You did it again Eve! But when will the adults or people with spines show up on the campuses and tell these children they need to go to class and study the facts? They are raging without any sense that they are pawns of The Republic of Iran. Additionally, if one more news commentator likens this to the Viet Nam protests I will scream! Our service members are not fighting and dying in a war in foreign country! It was a civil war where we did not belong and 58,000 of our precious lives were lost and we were being lied to regarding why we were even there. This is in no way comparable! These protestors are out and out antisemites who wish Jewish students harm and are urging the destruction of Israel. .
Eve, as always, your words are brilliant and poignant. Here were my questions for the "protesters", which I posted as a (very) long FB status update:
1) Is there any other country that you feel doesn’t have a right to exist? Literally, any other country in the world that you would describe as “illegal”?
2) You constantly accuse Israel of committing genocide. Is there any other country on the planet against which you make a similar claim? Are you aware of what Russia is doing in Ukraine, and do you know anything about what it did in Bucha? Are you aware of any how many Arabs in general and Palestinians in particular died in the Syrian civil war? Did you protest at all over what has been going on for years in Sudan and Yemen, or do you only get agitated when you can blame Jews?
3) You constantly repeat Hamas talking points, including/especially its claims regarding civilian casualties. Why do you accept its numbers but completely dismiss any numbers from Israel?
4) You scream repeatedly that you want a “ceasefire now”. Are you aware that there was a ceasefire in effect until the morning of October 7th, and Hamas has broken every ceasefire agreement that was in place? Does that matter at all to you? Are you honest enough to admit that it’s really only Israel which you want to “cease firing”, and that you’re perfectly fine if Hamas continues to lob rocket after rocket at Israel, and that what happened on October 7th didn’t bother you at all?
5) What should happen to the remaining hostages that Hamas is holding, and has been holding for over six months now? Should Israel just forget about them?
6) What SHOULD Israel have done after October 7th? No country on the planet would accept what happened that day without responding.
7) You keep referring to Israel as a “settler/colonial” project. Colony of which country/ies? Where do you think the Jewish people came from?
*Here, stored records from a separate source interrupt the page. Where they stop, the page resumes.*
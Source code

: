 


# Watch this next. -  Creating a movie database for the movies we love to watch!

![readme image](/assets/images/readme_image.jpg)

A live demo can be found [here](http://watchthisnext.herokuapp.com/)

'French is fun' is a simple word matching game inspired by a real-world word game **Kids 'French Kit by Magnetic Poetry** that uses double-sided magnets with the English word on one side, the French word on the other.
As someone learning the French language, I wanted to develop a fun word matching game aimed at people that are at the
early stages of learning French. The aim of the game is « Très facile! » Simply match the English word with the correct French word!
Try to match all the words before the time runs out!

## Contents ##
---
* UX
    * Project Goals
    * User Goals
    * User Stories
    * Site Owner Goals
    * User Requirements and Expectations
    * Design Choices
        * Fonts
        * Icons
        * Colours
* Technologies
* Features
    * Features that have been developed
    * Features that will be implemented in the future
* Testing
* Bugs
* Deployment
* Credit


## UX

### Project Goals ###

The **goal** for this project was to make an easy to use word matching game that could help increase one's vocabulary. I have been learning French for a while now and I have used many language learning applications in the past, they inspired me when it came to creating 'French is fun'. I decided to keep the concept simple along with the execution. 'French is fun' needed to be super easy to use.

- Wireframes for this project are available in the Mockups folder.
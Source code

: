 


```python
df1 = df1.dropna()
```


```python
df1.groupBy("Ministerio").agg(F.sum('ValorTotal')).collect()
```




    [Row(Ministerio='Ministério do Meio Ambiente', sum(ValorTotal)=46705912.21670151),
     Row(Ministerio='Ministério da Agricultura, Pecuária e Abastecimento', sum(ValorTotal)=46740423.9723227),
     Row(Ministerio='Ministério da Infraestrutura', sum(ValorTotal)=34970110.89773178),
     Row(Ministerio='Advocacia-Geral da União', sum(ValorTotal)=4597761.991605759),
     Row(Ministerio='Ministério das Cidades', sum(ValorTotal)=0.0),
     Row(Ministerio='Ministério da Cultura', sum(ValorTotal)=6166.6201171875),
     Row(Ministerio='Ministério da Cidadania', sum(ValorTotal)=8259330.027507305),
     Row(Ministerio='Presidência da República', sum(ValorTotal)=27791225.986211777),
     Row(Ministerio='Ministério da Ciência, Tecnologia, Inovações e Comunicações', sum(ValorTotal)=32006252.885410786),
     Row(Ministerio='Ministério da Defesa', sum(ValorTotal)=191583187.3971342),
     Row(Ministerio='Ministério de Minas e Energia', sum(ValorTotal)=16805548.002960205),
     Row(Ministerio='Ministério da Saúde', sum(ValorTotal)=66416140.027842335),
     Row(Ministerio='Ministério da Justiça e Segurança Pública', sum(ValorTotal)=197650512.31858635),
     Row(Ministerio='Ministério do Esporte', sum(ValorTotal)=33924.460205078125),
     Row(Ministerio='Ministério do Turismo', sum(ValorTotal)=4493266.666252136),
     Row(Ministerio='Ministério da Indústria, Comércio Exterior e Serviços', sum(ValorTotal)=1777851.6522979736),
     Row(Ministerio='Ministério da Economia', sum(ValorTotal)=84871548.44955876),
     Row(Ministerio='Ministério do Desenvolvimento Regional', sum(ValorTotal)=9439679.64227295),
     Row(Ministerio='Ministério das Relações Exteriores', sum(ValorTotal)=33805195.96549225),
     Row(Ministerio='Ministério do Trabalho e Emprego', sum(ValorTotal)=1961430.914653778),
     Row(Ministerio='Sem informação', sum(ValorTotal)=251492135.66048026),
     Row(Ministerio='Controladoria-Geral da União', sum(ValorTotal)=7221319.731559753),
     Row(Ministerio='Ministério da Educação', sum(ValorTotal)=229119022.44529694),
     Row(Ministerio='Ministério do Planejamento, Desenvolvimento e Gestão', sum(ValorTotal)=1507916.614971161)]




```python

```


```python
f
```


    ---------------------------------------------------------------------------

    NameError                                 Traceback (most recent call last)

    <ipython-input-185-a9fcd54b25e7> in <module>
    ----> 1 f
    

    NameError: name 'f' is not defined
8 ) I’m giving you a magic wand: You can erase Israel from the map. Where are the approximately 8,000,000 Jews who live there going to go? Judging by your protests here in the west, I think that we can safely assume that you don’t want them where you live. So, where should they go?
9) You claim that the Jewish people are not actually from Israel and therefore, have no right to be there. You’re parading around streets/campuses in North America screaming just that. Are you Native American? If not, how did you get here? Are you prepared to immediately go back to the country/ies where your ancestors originated?
10) You claim to not hate Jews, and that’s it’s only “Zionists” and/or Israelis who you dislike, but your protests are full of signs comparing Jews to Nazis and singing the praises of Hamas, an organization which has called for Jews worldwide to be wiped out. How do you reconcile those positions?
11) Not long ago, many of you were out on the streets, protesting that we should believe women when they claimed that they were raped and assaulted, a position with which I agree entirely, BTW. Yet, when Israeli women make that claim, you shout it down and/or deny that it even happened. Admittedly, some of you will concede that it happened, but then you follow it up with a claim that it was “justified”. Why is it “justified” only when Israeli women are the victims?